Link to this page: https://secure.socialistparty.org.uk/issue/999/27497
How can we fight for trade unions that fight for women?
Sarah Sachs-Eldridge, Socialist Party national organiser
The PCS civil servants' union voted at its recent conference to "step up its work to remove barriers to the participation of women in the activities of the union at workplace, branch and group levels". The motion also proposed a year-long consultation on "rule changes that would ensure that at least 50% of the ordinary NEC [national executive committee] seats are filled by women candidates".
The Socialist Party welcomes this opportunity to debate, as well as all measures to increase the participation of women fighters at all levels of the PCS and all unions. We support all measures that place the trade unions at the centre of the struggle against inequality and women's oppression.
However we do not accept - and nor should the PCS - the idea that being a woman automatically qualifies someone to represent women.
Theresa May is the very obvious proof of that. Like Thatcher before her, her priority is not defending women but the capitalist class and its priorities.

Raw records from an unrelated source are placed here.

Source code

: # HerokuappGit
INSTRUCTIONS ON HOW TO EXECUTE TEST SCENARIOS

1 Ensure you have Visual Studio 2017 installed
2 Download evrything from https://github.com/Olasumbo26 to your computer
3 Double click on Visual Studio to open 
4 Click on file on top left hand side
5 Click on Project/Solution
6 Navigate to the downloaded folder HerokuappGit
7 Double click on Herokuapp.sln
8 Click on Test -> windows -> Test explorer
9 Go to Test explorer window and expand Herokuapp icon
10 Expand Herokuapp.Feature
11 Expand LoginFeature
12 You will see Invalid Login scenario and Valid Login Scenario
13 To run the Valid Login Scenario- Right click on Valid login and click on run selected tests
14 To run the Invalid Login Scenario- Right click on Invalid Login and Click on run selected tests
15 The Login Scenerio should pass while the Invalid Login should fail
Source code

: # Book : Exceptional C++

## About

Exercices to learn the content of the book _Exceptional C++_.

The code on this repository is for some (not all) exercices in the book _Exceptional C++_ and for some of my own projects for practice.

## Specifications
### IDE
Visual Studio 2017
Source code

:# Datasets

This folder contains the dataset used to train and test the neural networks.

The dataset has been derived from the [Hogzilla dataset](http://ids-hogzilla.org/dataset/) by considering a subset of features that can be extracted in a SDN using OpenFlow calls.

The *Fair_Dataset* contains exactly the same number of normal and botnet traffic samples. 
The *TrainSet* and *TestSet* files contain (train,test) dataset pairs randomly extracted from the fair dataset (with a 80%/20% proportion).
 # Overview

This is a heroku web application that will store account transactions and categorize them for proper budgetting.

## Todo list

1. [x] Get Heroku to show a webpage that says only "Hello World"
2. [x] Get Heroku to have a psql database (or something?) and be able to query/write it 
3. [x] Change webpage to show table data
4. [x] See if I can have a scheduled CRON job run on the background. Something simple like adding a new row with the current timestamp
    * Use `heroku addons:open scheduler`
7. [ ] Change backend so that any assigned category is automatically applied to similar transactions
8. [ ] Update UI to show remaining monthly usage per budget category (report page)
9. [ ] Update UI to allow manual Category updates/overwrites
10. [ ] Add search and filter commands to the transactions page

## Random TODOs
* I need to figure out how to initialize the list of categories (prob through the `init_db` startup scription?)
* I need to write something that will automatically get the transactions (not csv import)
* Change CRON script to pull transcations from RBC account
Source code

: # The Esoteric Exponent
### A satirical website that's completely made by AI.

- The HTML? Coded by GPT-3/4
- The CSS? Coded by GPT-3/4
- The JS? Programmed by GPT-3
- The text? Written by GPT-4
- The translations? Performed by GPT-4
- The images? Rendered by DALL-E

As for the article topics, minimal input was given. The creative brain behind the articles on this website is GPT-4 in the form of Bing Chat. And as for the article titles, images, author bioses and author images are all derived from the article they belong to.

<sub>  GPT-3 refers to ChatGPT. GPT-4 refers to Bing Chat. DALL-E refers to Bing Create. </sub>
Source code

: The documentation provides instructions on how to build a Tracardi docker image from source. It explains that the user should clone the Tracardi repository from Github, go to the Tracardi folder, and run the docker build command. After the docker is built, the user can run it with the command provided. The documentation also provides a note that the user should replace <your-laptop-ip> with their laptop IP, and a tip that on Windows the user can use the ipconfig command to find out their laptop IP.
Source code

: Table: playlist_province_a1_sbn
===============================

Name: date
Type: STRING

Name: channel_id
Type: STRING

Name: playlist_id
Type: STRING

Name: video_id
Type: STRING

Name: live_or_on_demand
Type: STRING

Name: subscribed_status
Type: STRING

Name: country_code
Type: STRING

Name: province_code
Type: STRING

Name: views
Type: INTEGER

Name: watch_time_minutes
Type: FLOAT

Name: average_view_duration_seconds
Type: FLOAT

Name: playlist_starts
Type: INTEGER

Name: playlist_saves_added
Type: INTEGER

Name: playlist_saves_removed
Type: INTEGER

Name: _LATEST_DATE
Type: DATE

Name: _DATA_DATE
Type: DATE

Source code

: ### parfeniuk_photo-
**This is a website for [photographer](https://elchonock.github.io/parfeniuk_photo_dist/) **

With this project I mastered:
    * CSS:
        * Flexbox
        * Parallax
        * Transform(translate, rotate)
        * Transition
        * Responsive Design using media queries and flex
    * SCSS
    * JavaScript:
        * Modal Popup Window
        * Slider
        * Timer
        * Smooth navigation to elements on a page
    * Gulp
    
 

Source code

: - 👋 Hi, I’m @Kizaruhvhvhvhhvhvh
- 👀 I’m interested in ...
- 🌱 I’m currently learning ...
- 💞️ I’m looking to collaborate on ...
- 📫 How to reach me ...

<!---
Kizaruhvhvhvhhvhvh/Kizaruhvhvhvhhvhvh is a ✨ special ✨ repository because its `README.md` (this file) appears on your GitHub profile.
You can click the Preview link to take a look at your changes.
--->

Frances O'Grady is the first woman leader of the Trade Union Congress (TUC) but under her leadership the TUC has not given a lead in the fight against austerity.
Last year, under her leadership, the TUC intervened in the Southern Rail dispute by brokering talks and a deal between Southern Rail and the Aslef union which excluded the RMT. How is this representing RMT members, including the many women workers involved in the dispute?
UCU has a majority women membership (51%), a majority women executive body (60%), and a woman general secretary. But the recent conference was dominated by the struggle being fought against a leadership which is not prepared to lead the struggle demanded by members.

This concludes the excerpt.